Abstract

Adult whole‐plant dormancy is a phenomenon in which a perennial, herbaceous plant does not sprout for one or more years. Although previous studies have noted a cost of dormancy to survival, none have accounted for the potentially confounding influence of size variation on this relationship. I asked whether the probabilities of dormancy and survival in dormancy‐prone plants vary with size, possibly creating the appearance of a life‐history tradeoff between survival and dormancy.
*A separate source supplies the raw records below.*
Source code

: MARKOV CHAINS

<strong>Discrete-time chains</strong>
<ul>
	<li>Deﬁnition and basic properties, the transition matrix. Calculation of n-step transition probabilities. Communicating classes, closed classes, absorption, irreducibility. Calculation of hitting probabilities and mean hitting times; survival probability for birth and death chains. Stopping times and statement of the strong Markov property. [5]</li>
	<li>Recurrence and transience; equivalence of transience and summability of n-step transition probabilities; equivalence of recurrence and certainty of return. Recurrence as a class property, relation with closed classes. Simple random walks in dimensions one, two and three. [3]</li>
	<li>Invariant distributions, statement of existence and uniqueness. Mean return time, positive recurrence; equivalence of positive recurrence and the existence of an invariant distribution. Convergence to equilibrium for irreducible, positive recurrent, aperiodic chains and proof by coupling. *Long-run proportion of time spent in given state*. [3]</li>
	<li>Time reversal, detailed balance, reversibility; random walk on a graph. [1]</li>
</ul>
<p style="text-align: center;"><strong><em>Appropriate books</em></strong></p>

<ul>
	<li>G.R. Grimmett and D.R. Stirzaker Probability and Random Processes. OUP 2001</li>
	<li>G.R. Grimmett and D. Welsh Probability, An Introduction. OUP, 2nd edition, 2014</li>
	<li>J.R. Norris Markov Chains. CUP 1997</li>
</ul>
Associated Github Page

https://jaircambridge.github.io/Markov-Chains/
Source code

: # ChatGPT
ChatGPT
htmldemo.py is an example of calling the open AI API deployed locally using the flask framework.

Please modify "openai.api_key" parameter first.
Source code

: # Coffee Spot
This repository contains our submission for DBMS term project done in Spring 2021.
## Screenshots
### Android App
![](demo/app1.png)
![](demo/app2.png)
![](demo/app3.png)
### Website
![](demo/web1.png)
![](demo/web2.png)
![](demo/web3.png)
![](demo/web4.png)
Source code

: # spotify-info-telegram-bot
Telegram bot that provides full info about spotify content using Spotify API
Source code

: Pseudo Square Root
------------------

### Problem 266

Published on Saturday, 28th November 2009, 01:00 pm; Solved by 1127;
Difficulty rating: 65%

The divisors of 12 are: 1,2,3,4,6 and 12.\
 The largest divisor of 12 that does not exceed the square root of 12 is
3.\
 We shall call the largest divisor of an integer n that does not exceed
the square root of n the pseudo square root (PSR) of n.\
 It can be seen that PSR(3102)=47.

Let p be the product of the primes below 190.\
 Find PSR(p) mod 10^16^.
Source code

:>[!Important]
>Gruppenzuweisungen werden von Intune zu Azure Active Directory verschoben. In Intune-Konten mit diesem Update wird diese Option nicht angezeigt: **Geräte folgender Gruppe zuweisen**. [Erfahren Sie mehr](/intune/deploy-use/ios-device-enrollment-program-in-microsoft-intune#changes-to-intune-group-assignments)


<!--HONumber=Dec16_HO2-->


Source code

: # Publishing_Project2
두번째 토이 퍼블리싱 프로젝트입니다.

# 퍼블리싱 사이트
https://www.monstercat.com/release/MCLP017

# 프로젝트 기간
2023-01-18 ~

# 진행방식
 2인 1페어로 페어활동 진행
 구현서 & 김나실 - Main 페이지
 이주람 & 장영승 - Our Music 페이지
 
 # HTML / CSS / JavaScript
I censused sympatric populations of three lady's slipper orchid taxa, Cypripedium parviflorum, C. candidum, and C.×andrewsii, in an 11‐year study (1994 to 2004) at Gavin Prairie, Illinois, USA. Annual dormancy and survival trends were modeled using Cormack‐Jolly‐Seber mark‐recapture analysis, while stage‐specific survival and stratum‐transitions (i.e. probability of transitioning among stages conditional upon survival) were modeled with multi‐strata mark‐recapture analysis. Annual dormancy probabilities and transition probabilities to and from dormancy varied synchronously among taxa, while trends in survival did not. Both survival and dormancy varied with number of sprouts in the previous year, positively in the case of the former and negatively in the case of the latter. Accounting for plant size in this way eliminated any variation in survival by life‐history stage, with dormant plants surviving at the same rate as non‐dormant plants of the same size. Transitions among stages did not vary with plant size. My results suggest common climatic cues to dormancy, and suggest caution in inferring costs of dormancy from studies in which plant size is not controlled, as such costs may be artifacts of smaller plants being more dormant‐prone and less likely to survive.